*** RECORDS FOR PROCESSING ***

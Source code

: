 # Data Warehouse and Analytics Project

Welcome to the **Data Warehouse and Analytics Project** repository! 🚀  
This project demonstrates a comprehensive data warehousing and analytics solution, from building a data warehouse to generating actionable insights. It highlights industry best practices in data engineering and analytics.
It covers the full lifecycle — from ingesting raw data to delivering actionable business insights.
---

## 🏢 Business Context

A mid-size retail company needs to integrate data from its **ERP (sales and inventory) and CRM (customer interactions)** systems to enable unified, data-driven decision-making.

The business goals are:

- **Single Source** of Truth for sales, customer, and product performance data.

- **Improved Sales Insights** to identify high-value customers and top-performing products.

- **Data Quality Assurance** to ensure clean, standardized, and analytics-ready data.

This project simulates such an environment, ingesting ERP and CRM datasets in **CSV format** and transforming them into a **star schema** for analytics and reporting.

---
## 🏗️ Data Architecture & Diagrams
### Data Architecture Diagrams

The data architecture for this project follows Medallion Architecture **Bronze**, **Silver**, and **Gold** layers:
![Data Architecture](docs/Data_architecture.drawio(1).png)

*** End of RECORDS FOR PROCESSING ***
*** RECORDS FOR PROCESSING ***

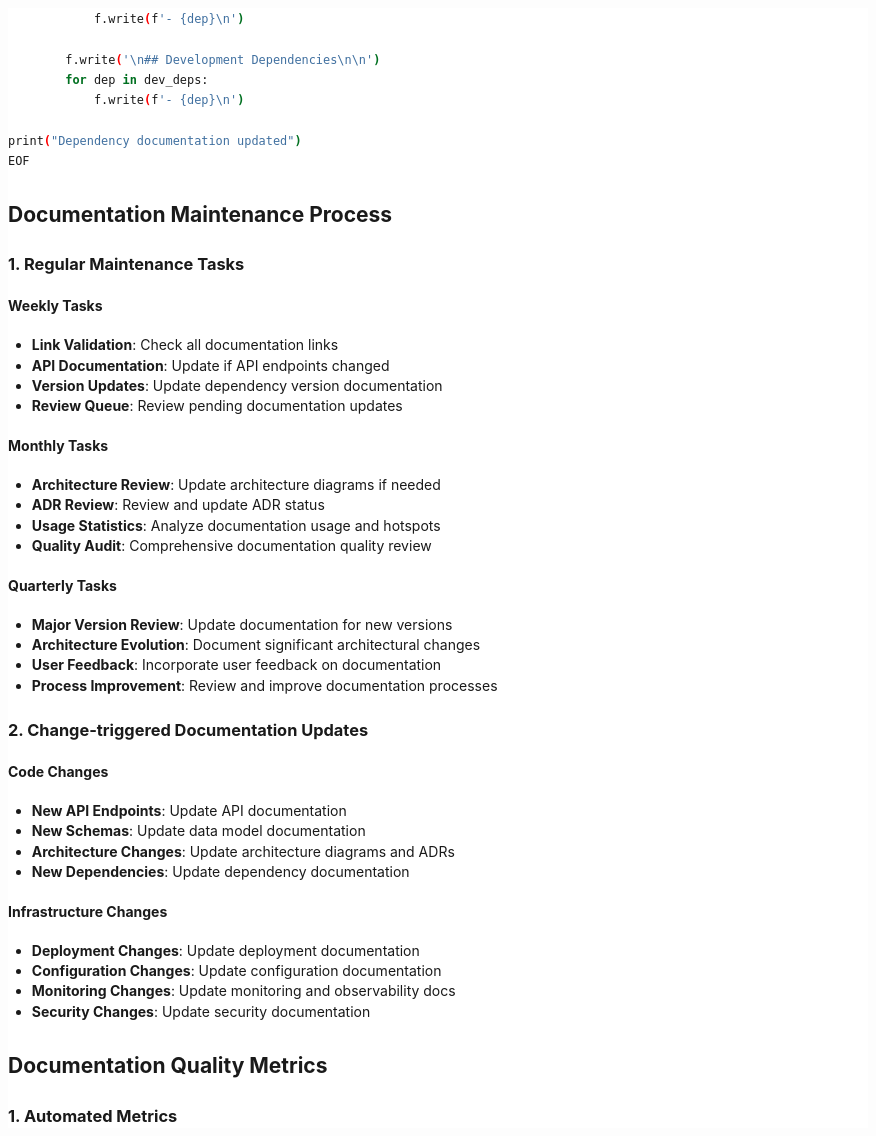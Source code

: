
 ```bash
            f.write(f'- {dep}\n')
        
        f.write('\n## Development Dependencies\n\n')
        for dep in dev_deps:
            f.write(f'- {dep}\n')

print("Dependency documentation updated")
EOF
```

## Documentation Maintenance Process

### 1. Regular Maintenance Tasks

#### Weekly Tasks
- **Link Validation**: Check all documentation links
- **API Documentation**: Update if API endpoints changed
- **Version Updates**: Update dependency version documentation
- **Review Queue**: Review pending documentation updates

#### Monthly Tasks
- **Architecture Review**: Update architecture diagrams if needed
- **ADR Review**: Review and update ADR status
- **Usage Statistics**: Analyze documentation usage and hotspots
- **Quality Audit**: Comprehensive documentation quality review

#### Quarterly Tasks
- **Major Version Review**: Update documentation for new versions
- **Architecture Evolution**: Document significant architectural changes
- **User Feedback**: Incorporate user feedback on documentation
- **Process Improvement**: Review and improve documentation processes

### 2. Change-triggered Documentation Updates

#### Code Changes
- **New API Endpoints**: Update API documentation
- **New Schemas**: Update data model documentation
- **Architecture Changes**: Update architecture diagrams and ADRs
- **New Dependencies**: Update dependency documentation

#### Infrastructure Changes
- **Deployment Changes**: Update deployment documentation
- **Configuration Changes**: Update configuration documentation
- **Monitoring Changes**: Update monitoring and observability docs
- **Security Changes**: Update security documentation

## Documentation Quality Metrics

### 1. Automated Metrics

*** End of RECORDS FOR PROCESSING ***
*** RECORDS FOR PROCESSING ***

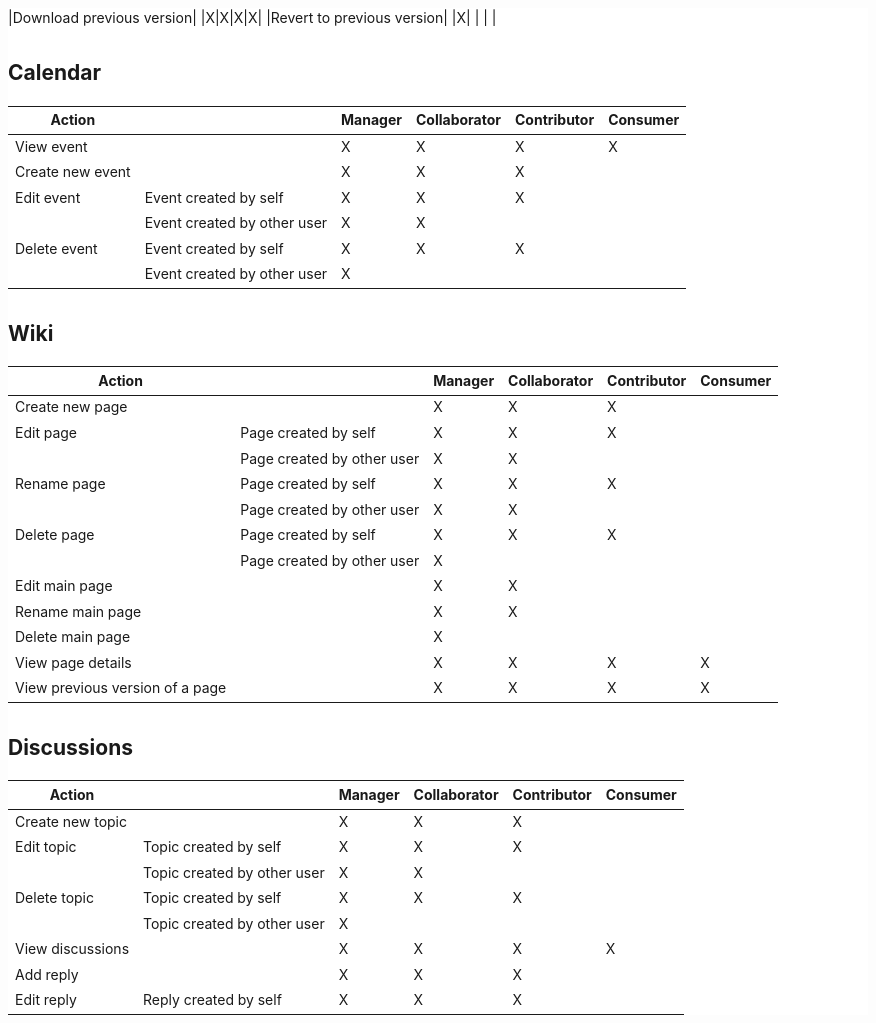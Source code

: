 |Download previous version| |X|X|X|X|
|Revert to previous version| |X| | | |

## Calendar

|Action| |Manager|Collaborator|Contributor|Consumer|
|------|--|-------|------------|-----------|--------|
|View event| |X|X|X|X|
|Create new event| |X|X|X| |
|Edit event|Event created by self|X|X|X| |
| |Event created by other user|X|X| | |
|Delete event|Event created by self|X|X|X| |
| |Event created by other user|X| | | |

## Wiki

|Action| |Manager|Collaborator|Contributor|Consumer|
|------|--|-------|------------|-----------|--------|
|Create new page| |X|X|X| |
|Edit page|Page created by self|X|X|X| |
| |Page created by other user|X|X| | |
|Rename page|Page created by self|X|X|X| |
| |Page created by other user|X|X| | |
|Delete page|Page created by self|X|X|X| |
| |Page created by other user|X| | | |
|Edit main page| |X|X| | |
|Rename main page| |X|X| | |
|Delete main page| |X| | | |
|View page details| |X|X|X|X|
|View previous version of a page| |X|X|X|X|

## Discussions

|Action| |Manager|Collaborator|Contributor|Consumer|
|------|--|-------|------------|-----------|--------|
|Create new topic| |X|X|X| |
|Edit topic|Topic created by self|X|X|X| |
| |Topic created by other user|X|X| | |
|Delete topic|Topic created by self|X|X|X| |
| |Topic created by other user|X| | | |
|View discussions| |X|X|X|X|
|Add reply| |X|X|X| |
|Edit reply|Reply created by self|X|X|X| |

*** End of RECORDS FOR PROCESSING ***

**PROBLEM TO WORK ON:** In the entries above, find each line with the string "Edit" and copy it.

**EXPECTED OUTPUT:**
|Edit event|Event created by self|X|X|X| |
|Edit page|Page created by self|X|X|X| |
|Edit main page| |X|X| | |
|Edit topic|Topic created by self|X|X|X| |
|Edit reply|Reply created by self|X|X|X| |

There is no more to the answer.